Please disable your Ad Blocker to better interact with this website.

Editorial credit: Evan El-Amin / Shutterstock.com

By Michael Dorstewitz (Originally published by Newsmax),

With a client list headed by the likes of Donald Trump Jr., Mark Meadows, Dr. Ben Carson, Peter Navarro, and Tennessee Sen. Marsha Blackburn, publicist A.J. Rice has his finger on the pulse of the modern conservative movement – and ahead of the 2022 midterms, the PR guru affectionately termed “the man behind the curtain” is stepping out of the shadows with a lifetime of advice to offer those hoping to carry the MAGA mantle.

Rice, the president of Washington, D.C.-based Publius PR, has worked in all corners of the conservative community, soaking up the knowledge and advice of mentors in television and radio and later dispensing lessons learned to promote the careers of today’s makers and shakers.

“The man behind the curtain has been everywhere over the past decade and a half, behind so many leaders you know and admire, but you never even knew he was there,” said Tim Tapp, a syndicated conservative talk radio host. “He is conservatism’s phantom menace: torturing liberalism from the shadows.”

Rice began his career navigating the halls of power by first learning to navigate city streets.

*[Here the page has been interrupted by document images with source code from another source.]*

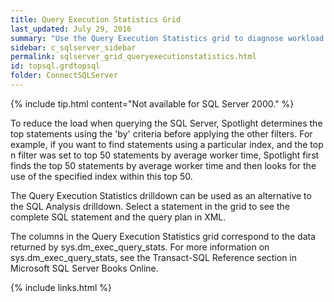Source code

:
 ```yaml
---
title: Query Execution Statistics Grid
last_updated: July 29, 2016
summary: "Use the Query Execution Statistics grid to diagnose workload issues by displaying SQL statements that match particular criteria."
sidebar: c_sqlserver_sidebar
permalink: sqlserver_grid_queryexecutionstatistics.html
id: topsql.grdtopsql
folder: ConnectSQLServer
---
```


{% include tip.html content="Not available for SQL Server 2000." %}

To reduce the load when querying the SQL Server, Spotlight determines the top statements using the 'by' criteria before applying the other filters. For example, if you want to find statements using a particular index, and the top n filter was set to top 50 statements by average worker time, Spotlight first finds the top 50 statements by average worker time and then looks for the use of the specified index within this top 50.

The Query Execution Statistics drilldown can be used as an alternative to the SQL Analysis drilldown. Select a statement in the grid to see the complete SQL statement and the query plan in XML.

The columns in the Query Execution Statistics grid correspond to the data returned by sys.dm_exec_query_stats. For more information on sys.dm_exec_query_stats, see the Transact-SQL Reference section in Microsoft SQL Server Books Online.


{% include links.html %}
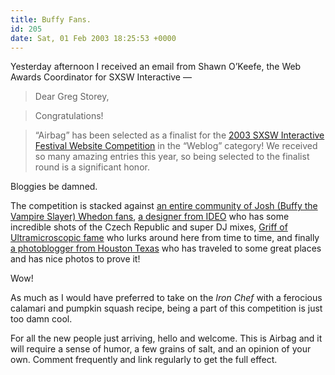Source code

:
 ```yaml
---
title: Buffy Fans.
id: 205
date: Sat, 01 Feb 2003 18:25:53 +0000
---
```


Yesterday afternoon I received an email from Shawn O’Keefe, the Web Awards Coordinator for <span class="caps">SXSW</span> Interactive —



> Dear Greg Storey,  

>  Congratulations!  

>  “Airbag” has been selected as a finalist for the [2003 <span class="caps">SXSW</span> Interactive Festival Website Competition](http://www.sxsw.com/interactive/web_awards/finalists/) in the “Weblog” category! We received so many amazing entries this year, so being selected to the finalist round is a significant honor.



Bloggies be damned.  

The competition is stacked against [an entire community of Josh (Buffy the Vampire Slayer) Whedon fans](http://whedonesque.com/), [a designer from <span class="caps">IDEO</span>](http://www.erichian.com/) who has some incredible shots of the Czech Republic and super <span class="caps">DJ</span> mixes, [Griff of Ultramicroscopic fame](http://www.ultramicroscopic.com/) who lurks around here from time to time, and finally [a photoblogger from Houston Texas](http://www.pixelog.org/) who has traveled to some great places and has nice photos to prove it!  

Wow!  

As much as I would have preferred to take on the *Iron Chef* with a ferocious calamari and pumpkin squash recipe, being a part of this competition is just too damn cool.  

For all the new people just arriving, hello and welcome. This is Airbag and it will require a sense of humor, a few grains of salt, and an opinion of your own. Comment frequently and link regularly to get the full effect.





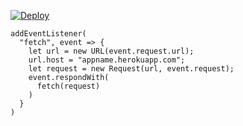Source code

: [![Deploy](https://www.herokucdn.com/deploy/button.png)](https://dashboard.heroku.com/new?template=https://github.com/keishchf/Lgfuiab.git)

```
addEventListener(
  "fetch", event => {
    let url = new URL(event.request.url);
    url.host = "appname.herokuapp.com";
    let request = new Request(url, event.request);
    event.respondWith(
      fetch(request)
    )
  }
)
```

“My first campaign was working for Bob Dole in 1996,” he said. “I couldn’t even vote, but I was getting people who could vote to the polls because I could drive.”

But he began making a name for himself while working in conservative talk radio.

“I went from working on Capitol Hill to ‘The Laura Ingraham Show,’” he told Newsmax. “I was Ingraham’s executive producer, them Monica Crowley’s.”

Rice later worked for John Solomon, currently of Just The News, before he was brought in by Glenn Beck to launch the Blaze Radio Network – a job that led to a significant shift in his focus.

“Right around there, I started taking my producer hat off and started doing more media relations and PR,” he said. “So that was right around 2013 that I went from the guy getting 100 emails a day from people asking to be on my shows to the guy sending them.”

Aside from the aforementioned Trump administration officials and GOP politicians, Publius PR boasts a robust roster: Dan Bongino, Rep. Steve Scalise, Michael Savage, Roger L. Simon, Pastor Paula White-Cain, Buck Sexton, Steve Hilton, Rep. Lauren Boebert, Paul Manafort, Pete Hegseth, Newt Gingrich, and Victor Davis Hanson, to name a few.

Rice said that he’s been “totally shaped” by his past associations, specifically citing the influences of conservative media luminaries such as Andrew Breitbart, Tony Snow, Jerry Doyle, and Herb London – people he lauds as “some of the great thinkers of the last 15-to-20 years.”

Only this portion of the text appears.